The public interprets cathedral construction as an act of devotion to God. The fine materials, craftsmanship, and physical challenges of construction symbolize the builders’ devotion, or gratitude for God listening to their prayers. The more expensive the project and the more difficult the construction, the greater the finished cathedral becomes as a symbol of sacrifice. Medieval stories often speak of the devout paying penance for their sins by dragging carts of heavy cathedral stones from quarry to building site. Or when the cathedrals faced structural collapse, natural disasters, and frequent fires, builders and clergy read these events as God expressing his dissatisfaction that their project was not good enough.
Less often does the public see the sacred built environment as an expression of political power, or as a tool of diplomacy and nation building. For the church to somehow be caught up in earthly affairs of wealth building, land investments, tax collection, and power squabbles seems vulgar and a distraction from the higher sacred mission. Cathedral construction required massive fundraising and tax collection efforts, the mobilization of thousands of laborers, and the sale of indulgences (donations to the church in exchange for certificates promising to reduce the donor’s punishment in the afterlife). As Notre-Dame of Paris reveals, construction cannot be separated from larger political events.

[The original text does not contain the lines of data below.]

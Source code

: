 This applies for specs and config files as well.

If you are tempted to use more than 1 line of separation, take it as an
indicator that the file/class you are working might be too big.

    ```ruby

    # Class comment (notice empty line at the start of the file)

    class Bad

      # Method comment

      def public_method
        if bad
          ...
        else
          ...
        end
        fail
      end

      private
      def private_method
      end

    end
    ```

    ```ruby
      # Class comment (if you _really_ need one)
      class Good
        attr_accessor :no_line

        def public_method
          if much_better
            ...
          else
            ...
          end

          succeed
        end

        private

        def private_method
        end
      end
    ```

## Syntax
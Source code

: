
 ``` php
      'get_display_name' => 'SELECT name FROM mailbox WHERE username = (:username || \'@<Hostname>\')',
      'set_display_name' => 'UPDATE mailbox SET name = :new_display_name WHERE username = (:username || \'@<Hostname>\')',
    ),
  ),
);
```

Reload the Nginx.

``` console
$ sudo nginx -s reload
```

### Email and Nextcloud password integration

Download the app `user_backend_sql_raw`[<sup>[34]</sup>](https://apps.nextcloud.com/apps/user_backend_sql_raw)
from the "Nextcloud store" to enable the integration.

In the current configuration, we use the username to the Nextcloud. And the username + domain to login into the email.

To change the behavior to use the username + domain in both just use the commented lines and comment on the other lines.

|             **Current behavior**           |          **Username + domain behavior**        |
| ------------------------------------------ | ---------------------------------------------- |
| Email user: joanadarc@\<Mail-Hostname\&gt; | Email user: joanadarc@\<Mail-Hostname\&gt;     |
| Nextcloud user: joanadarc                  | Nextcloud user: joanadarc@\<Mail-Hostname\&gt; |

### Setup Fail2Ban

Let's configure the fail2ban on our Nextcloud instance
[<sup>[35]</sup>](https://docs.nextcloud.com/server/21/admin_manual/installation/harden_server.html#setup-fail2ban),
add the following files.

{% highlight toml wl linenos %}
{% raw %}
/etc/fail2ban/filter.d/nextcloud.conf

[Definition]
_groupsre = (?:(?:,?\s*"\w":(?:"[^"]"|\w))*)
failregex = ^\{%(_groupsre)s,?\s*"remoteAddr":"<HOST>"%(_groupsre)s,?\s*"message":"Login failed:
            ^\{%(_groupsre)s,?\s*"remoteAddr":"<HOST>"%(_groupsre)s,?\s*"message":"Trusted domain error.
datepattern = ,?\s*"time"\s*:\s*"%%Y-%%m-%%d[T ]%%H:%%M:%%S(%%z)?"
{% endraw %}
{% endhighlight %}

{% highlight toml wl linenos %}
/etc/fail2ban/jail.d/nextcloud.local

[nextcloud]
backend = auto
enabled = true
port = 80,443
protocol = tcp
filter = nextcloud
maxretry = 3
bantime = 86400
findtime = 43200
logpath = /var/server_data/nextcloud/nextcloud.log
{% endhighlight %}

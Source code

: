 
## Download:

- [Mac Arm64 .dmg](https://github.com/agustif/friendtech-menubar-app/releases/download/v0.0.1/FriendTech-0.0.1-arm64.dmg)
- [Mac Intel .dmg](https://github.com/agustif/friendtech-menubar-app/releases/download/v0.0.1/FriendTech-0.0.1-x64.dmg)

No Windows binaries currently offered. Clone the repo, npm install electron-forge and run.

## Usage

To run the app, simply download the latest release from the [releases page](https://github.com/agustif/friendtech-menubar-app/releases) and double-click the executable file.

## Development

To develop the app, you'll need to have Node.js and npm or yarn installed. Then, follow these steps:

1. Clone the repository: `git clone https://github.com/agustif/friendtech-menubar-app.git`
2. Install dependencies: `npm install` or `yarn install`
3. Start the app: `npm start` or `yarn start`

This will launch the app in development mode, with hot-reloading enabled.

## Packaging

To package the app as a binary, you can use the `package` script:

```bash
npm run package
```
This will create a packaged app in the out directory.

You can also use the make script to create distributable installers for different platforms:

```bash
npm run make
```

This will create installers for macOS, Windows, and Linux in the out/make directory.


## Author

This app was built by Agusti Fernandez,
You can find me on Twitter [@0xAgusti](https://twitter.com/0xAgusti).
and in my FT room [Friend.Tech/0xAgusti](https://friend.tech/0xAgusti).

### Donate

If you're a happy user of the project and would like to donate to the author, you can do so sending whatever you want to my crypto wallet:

At every step in the history of the Capetians, monarchs sponsored building projects and used their power to carry out the political agenda of the church. Louis IX was made a saint for leading the Crusades to retake the Holy Land and its trade routes from Islam. The Sun King Louis XIV relied on the papal Cardinal Mazarin during his earliest years in power. And the ill-fated Louis XVI refused to share the monarchy and church’s monopoly on power with the people, causing the middle and working classes to wage the French Revolution.

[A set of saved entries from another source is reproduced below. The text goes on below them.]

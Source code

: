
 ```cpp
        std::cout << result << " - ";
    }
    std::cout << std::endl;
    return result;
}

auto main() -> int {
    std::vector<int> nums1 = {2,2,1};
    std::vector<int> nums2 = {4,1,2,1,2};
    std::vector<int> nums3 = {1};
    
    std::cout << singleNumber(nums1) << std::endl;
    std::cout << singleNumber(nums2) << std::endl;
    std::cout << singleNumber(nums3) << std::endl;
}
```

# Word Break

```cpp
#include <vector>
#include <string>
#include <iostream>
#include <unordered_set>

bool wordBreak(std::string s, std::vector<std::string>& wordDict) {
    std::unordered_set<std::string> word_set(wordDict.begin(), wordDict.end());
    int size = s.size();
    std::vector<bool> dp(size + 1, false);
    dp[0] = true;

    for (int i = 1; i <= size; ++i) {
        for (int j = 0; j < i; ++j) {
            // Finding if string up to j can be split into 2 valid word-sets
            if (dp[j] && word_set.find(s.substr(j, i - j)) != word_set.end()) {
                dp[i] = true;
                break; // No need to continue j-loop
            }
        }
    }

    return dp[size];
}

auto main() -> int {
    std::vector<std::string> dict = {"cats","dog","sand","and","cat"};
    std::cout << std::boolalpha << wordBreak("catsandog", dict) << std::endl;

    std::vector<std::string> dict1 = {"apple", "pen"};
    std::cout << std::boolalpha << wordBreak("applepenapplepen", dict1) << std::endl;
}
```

The French Revolution asserted that government’s right to rule does not descend down from God and the church, as monarchs had claimed for centuries. Instead, political legitimacy flows up from the people, their right to vote, and their support for the elected government. Skepticism in the religious basis for political power, coupled with the Enlightenment belief that science and human reason alone can unlock social progress and the project of democracy, re-centered society on a new foundation. Church and state were separated, and with that Notre-Dame fell into a half-century of decay and abandonment.
In the French Revolution, Notre-Dame and hundreds of other French churches were abandoned, desecrated, and often demolished for the value of their building materials. Notre-Dame was confiscated from the church and transformed into a “Temple of Reason,” while most of its statuary was destroyed. The statues of 28 Biblical kings on Notre-Dame’s west façade were mistaken as French because their robes were modeled after Capetian kings. And so they were pulled down with ropes and decapitated by the mob in the city square. Not until the mid nineteenth century was Notre-Dame restored by Viollet-le-Duc with a new spire, new windows, new carvings, and restoration efforts sometimes so extensive that the cathedral surviving today is as much a product of the medieval era as it is a nineteenth-century creation. Notre-Dame began to emerge as a symbol of the French culture, identity, and nation.
Notre-Dame’s fire on 15 April 2019 reminded the public once again of architecture’s role in shaping and symbolizing national identity. The fire was as much a loss of architecture and cultural heritage as it was a threat to the French identity. The cathedral’s fire-damaged vaults and wooden roof turned to ashes symbolized an interrupted continuity with history. The cathedral had survived hundreds of years through plague, world wars, and revolution, as if symbolizing the continuity and purity of the French language, culture, and history. And now this link with history and the origins of the modern French nation was severed.
The efforts to rebuild Notre-Dame “as it was before” reveal the larger misconception that there is such a thing as a pure and original state. Pre-modern builders and patrons interpreted fires and natural disasters as innovation opportunities to rebuild what was lost as bigger and better than before, and often with the latest building techniques and architectural style. The church that stood at the site of future Notre-Dame, and which was demolished to build the current cathedral, was itself hundreds of years old and dating back to the late Roman Empire. And yet medieval audiences demolished it all the same with the confidence that what they built would be better than what was there before. Past generations at Notre-Dame viewed the cathedral and history as something fluid that could be embellished and improved through cycles of demolition. As late as the nineteenth century, Viollet-le-Duc imagined and added new details to the cathedral that never, in fact, existed.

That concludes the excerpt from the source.